The big fat truth

1 March 2010

JENNY CARRYER reports back from a recent conference on physical activity, health and obesity

Recently the School of Physical Education at Otago University hosted a conference entitled “The Big fat Truth’’: What are we weighting for? It’s time to move” (Feb 1-3, Dunedin). Six leading experts presented their research providing multi-disciplinary perspectives on the relationship between physical activity, health and obesity. The disciplines of epidemiology, exercise physiology, medicine, psychology and sociology combined to critically evaluate the relationship between obesity and health and to consider the almost heretical question of whether or not the obesity epidemic really exists.

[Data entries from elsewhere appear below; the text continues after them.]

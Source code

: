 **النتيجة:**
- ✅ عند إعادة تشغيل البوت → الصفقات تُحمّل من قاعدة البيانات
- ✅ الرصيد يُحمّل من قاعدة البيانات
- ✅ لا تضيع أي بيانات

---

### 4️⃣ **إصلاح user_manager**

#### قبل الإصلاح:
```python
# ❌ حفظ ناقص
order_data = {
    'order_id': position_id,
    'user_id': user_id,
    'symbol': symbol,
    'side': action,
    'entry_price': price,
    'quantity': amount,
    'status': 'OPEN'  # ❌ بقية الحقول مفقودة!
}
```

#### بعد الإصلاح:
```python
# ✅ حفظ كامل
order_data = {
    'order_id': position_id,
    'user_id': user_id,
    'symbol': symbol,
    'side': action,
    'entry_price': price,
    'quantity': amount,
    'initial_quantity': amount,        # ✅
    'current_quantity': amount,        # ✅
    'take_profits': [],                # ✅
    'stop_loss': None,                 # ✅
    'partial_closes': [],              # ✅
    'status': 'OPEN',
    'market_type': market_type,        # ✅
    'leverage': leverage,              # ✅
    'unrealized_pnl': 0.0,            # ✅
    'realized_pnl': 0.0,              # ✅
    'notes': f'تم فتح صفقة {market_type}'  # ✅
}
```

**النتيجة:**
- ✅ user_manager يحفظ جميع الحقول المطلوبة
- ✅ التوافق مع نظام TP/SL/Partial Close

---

First up was Professor Stephen Blair, the author of over 400 papers in the scientific literature reporting the essential role of exercise in supporting optimal health. As a speaker he was highly critical of many of the obesity myths, which remain unchallenged in the medical literature, and he had some interesting key messages.

These included:

  1. No grants should be awarded nor papers published on fitness or obesity, and a health outcome unless both body size AND the level of physical activity are accurately measured and taken into account in analyses.
  2. Physical inactivity and low fitness are highly prevalent in modern societies.
  3. Inactivity and low fitness are strong determinants of morbidity and mortality due to chronic disease.
  4. Comprehensive programmes to increase activity are crucial to the public’s health.
  5. There are health benefits of activity/fitness for all subgroups of the population, including people who are thin and overweight and obese individuals.
  6. We need to promote the consensus public health recommendation for physical activity for all, in clinical settings, public health programmes, and elsewhere.
  7. Although people think they know, no-one actually knows how much physical activity is required to manage body size but without doubt physical activity is the most significant predictor of good health outcomes.

For nurses, the take-home message here is that regardless of the BMI of any client, we should be considering ways to support all people to make physical activity a routine part of their lives.

Professor Nanette Mutrie (Scotland) made a case for walking as the most likely mode of activity to appeal to the most sedentary. She also noted the importance of actually reducing sitting time in a day as well as increasing activity time.

Another speaker, Associate Professor Michael Gard, is about to publish a book entitled ‘The end of the obesity epidemic.’ In his presentation he shared data from multiple countries showing that there are clear signs that obesity rates are leveling off around the world and most interestingly that this leveling, off began happening 10 years ago, just at the point that the idea of, an obesity epidemic was emerging. His key message was the significant mismatch between the actual data and the current rhetoric about the epidemic. Anyone who is interested to follow this in more depth might like to read Olds, T et al (2009) in the International Journal of Obesity. Michael Gard’s presentation presented a huge amount of international data and asked delegates to consider why so many people from so many scientific backgrounds (and especially medicine) have got so caught up in the seeming hysteria.

Paul Campos (law professor and long-time writer and thinker about the issue of obesity) asked why such moral panic has arisen around obesity. He proposed three reasons for this:

That the current panic advances economic interests such as those of the pharmaceutical industries.

  1. Our culture (especially for women) is fundamentally eating-disordered.
  2. We have structural concerns related to the over-consumption of some parts of the world in stark contrast to the starvation of many other parts of the world.
  3. In particular Professor Campos noted the very low levels of BMI currently treated with concern and he suggested that the epidemiological evidence alone suggests we raise our level of concern to a BMI of 35 or over.

Many of the conference themes could be considered supportive of Professor Rod Jackson’s proposed moratorium on the terms “overweight” and “obesity’’ (The Listener, Jan 23-29; 2010). My own view is that the associated negativity, blaming, endless media barrage and daily predictions of early death from well-meaning health experts have created a culture of hopelessness and obscured a number of important aspects. It is a myth that thinness is easily achievable by all with discipline and will-power but it is well founded that healthful nutrition and regular activity confer significant benefits regardless of size.

The Guidelines for Weight Management in New Zealand Adults released for consultation at the end of last year unfortunately ask health professionals to counsel anyone whose BMI falls outside the template of presumed normality towards beginning to eat healthily and take up exercise. This ignores the many thin people who eat badly and do not exercise and presumes that larger people need such advice. For the many (women in particular) whose adult lives have been a long and lonely battle with diets and rigorous exercise programs this will be totally unsupportive.

As nurses we could more constructively focus on how all people in New Zealand can have sufficient knowledge and resources to eat as healthily as possible and let’s also focus on making exercise available, safe and not undertaken with the sole and often futile goal of losing weight. And perhaps we will stop adding to the considerable misery of large people, some of whom may well eat unwisely and many of whom do not.

Jenny Carryer is executive director of the College of Nurses.